India’s defence and foreign ministries did not return requests for comment about the intelligence mistakes, Reuters stated.

Professional preparedness

Delhi hasn’t acknowledged a Rafale being shot down, but France’s air chief told reporters in June that he had seen evidence of the loss of that fighter and two other aircraft flown by India, including a Russian-made Sukhoi.

A top Dassault executive also told French lawmakers that month that India had lost a Rafale in operations, though he didn’t have specific details.

Pakistan’s military referred to past comments by a spokesperson who said that its professional preparedness and resolve was more important than the weaponry it had deployed.

Not only did Islamabad have the element of surprise with its missiles’ range, the Pakistani and Indian officials said, cited by Reuters, but it managed to more efficiently connect its military hardware to surveillance on the ground and in the air, providing it with a clearer picture of the battlefield. Such networks, known as “kill chains,” have become a crucial element of modern warfare.

Four Pakistani officials said they created a “kill chain,” or a multi-domain operation, by linking air, land and space sensors.

The network included a Pakistani-developed system, Data Link 17, which connected Chinese military hardware with other equipment, two Pakistani officials said as cited by Reuters.

The system allowed the J-10s flying closer to India to obtain radar feeds from the surveillance plane cruising further away, meaning the Chinese-made fighters could turn their radars off and fly undetected, according to experts, cited by Reuters.

Delhi is trying to set up a similar network, the Indian officials said, adding that their process was more complicated because the country sourced aircraft from a wide range of exporters.

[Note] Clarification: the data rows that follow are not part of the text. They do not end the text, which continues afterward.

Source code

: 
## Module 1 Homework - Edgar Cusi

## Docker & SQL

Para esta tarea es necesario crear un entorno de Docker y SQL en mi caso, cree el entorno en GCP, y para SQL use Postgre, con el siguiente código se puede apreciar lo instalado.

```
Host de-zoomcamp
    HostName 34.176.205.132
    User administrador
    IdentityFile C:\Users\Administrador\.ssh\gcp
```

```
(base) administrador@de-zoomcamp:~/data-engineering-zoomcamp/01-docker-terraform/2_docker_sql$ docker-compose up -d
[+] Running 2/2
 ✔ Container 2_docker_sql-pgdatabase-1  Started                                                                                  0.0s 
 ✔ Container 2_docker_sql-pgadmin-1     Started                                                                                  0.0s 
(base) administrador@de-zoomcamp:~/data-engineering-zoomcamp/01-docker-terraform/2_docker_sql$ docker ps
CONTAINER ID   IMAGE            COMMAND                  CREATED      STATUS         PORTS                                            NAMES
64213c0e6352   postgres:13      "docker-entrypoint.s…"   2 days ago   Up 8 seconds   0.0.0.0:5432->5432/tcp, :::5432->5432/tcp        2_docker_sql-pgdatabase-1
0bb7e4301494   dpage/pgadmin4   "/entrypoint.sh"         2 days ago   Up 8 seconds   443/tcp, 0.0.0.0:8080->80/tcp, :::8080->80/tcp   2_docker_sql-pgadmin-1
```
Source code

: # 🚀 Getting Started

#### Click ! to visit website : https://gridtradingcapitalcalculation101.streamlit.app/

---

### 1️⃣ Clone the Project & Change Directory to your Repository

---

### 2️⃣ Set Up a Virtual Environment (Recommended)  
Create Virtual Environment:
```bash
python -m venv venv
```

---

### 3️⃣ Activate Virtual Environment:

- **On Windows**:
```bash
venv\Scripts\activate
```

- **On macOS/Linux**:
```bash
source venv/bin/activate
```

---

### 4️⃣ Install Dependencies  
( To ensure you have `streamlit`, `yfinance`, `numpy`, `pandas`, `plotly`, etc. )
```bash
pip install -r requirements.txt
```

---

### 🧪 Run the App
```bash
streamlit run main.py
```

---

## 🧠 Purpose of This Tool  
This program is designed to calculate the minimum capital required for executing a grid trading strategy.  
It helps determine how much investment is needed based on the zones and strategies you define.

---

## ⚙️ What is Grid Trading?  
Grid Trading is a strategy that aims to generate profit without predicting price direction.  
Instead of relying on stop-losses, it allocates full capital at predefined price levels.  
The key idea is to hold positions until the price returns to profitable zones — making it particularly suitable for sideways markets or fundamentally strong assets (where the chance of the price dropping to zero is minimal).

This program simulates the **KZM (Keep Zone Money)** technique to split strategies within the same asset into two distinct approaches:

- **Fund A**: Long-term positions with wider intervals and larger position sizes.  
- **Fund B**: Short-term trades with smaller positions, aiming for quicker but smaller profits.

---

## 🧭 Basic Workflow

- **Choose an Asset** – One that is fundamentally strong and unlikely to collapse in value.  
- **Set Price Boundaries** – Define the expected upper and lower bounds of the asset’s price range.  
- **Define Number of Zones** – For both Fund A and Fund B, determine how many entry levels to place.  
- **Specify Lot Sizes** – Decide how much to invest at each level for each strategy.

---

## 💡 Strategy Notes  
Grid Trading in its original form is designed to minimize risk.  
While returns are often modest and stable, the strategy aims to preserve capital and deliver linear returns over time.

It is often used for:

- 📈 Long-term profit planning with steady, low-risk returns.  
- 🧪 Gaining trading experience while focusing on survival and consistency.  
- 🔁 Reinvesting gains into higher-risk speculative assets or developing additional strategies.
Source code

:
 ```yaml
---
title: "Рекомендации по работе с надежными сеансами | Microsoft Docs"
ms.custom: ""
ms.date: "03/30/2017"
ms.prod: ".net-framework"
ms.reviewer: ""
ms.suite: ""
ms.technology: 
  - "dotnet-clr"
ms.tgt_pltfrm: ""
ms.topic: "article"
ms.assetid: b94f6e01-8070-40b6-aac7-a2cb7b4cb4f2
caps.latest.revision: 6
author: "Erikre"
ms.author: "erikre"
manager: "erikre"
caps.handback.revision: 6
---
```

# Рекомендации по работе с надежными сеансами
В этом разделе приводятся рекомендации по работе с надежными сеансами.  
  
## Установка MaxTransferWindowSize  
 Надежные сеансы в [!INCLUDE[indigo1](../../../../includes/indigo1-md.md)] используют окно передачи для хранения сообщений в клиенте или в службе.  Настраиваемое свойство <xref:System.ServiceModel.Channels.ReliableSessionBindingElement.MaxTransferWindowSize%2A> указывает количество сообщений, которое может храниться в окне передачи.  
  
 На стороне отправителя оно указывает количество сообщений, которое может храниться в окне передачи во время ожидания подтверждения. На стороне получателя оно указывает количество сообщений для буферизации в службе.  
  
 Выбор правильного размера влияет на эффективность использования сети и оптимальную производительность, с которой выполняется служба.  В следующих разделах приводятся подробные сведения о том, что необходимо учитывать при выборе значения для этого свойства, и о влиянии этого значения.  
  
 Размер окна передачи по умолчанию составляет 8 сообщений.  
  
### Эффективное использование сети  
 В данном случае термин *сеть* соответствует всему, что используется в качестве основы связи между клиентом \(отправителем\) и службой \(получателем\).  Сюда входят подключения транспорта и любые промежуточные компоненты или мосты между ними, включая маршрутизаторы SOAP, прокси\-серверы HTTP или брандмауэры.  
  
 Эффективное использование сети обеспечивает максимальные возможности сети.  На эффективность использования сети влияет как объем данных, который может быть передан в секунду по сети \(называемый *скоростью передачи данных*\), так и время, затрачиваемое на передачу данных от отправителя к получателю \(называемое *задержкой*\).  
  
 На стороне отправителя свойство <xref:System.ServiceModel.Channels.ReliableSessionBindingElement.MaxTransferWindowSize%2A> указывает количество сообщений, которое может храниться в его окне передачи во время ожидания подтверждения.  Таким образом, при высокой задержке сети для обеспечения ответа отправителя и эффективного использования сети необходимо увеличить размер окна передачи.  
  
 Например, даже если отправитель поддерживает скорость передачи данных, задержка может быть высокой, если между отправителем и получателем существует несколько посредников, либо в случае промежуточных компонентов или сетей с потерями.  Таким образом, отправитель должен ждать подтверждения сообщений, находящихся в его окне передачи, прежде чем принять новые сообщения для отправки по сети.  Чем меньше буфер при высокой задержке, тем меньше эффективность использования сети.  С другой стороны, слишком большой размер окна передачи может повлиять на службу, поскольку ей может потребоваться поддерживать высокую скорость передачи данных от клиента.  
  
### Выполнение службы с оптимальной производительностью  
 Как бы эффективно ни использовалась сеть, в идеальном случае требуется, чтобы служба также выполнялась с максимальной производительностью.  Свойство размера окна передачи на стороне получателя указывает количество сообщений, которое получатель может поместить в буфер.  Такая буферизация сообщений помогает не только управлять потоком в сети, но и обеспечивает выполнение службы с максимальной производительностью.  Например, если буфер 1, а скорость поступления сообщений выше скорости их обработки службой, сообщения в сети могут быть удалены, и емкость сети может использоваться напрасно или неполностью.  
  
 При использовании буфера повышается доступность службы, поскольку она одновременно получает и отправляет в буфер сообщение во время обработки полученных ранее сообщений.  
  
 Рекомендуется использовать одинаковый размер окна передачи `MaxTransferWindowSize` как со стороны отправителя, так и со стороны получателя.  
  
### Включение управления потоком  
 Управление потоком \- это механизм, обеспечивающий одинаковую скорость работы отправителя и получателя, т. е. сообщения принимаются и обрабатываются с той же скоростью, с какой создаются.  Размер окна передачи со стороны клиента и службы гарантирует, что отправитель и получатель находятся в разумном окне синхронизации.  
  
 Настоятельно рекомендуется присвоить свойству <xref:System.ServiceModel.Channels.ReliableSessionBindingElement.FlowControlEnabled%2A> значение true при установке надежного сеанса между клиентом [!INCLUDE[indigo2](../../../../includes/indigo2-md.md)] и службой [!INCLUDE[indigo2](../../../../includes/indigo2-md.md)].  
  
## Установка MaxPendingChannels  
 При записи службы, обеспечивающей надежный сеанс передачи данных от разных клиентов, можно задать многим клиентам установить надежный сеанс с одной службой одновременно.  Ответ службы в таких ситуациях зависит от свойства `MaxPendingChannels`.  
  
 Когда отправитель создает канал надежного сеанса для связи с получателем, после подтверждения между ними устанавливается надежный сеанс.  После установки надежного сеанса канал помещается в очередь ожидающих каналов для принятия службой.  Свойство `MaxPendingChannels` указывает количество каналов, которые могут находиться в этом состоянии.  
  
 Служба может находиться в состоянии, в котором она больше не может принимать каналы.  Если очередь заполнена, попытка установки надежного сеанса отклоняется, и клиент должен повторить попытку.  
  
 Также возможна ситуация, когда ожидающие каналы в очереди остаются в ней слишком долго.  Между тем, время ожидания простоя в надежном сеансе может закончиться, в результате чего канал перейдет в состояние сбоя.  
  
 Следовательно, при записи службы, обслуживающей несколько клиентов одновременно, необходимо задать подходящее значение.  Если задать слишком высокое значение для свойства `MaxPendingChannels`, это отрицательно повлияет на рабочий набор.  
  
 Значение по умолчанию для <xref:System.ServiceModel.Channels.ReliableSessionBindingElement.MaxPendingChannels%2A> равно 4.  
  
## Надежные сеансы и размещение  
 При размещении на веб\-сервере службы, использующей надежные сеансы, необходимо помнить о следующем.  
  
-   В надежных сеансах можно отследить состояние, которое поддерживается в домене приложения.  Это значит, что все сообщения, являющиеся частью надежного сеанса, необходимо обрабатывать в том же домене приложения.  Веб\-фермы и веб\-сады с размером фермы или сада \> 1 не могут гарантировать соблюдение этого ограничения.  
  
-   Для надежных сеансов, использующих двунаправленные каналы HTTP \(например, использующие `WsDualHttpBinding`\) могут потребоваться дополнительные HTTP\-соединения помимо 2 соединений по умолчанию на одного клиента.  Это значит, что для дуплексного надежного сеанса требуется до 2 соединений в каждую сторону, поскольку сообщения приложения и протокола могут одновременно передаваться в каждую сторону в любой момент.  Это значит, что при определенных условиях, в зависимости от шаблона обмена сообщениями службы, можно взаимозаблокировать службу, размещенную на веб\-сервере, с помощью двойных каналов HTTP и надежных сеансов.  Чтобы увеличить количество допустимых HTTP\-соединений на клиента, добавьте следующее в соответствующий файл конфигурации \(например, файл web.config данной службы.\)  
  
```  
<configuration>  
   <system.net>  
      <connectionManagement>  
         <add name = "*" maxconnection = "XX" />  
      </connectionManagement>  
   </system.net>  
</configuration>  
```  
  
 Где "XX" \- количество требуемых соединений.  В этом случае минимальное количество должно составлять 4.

Retired UK Air Marshal Greg Bagwell, now a fellow at RUSI, said the episode didn’t conclusively prove the superiority of either Chinese or Western air assets but it showed the importance of having the right information and using it.

“The winner in this was the side that had the best situational awareness,” said Bagwell.

Change in tactics

After India in the early hours of May 7 struck Pakistan, Sidhu ordered his squadrons to switch from defence to attack.

Five PAF officials said India had deployed some 70 planes, which was more than they had expected and provided Islamabad’s PL-15s with a target-rich environment. India has not said how many planes were used.

The May 7 battle marked the first big air contest of the modern era in which weaponry is used to strike targets beyond visual range, said Bagwell, noting both India and Pakistan’s planes remained well within their airspaces across the duration of the fight.

Five Pakistani officials said an electronic assault on Indian sensors and communications systems reduced the situational awareness of the Rafale’s pilots.

India’s defence attaché in Jakarta told a university seminar that Delhi had lost some aircraft “only because of the constraint given by the political leadership to not attack [Pakistan’s] military establishments and their air defences.”

India’s chief of defence staff General Anil Chauhan previously told Reuters that Delhi quickly “rectified tactics” after the initial losses.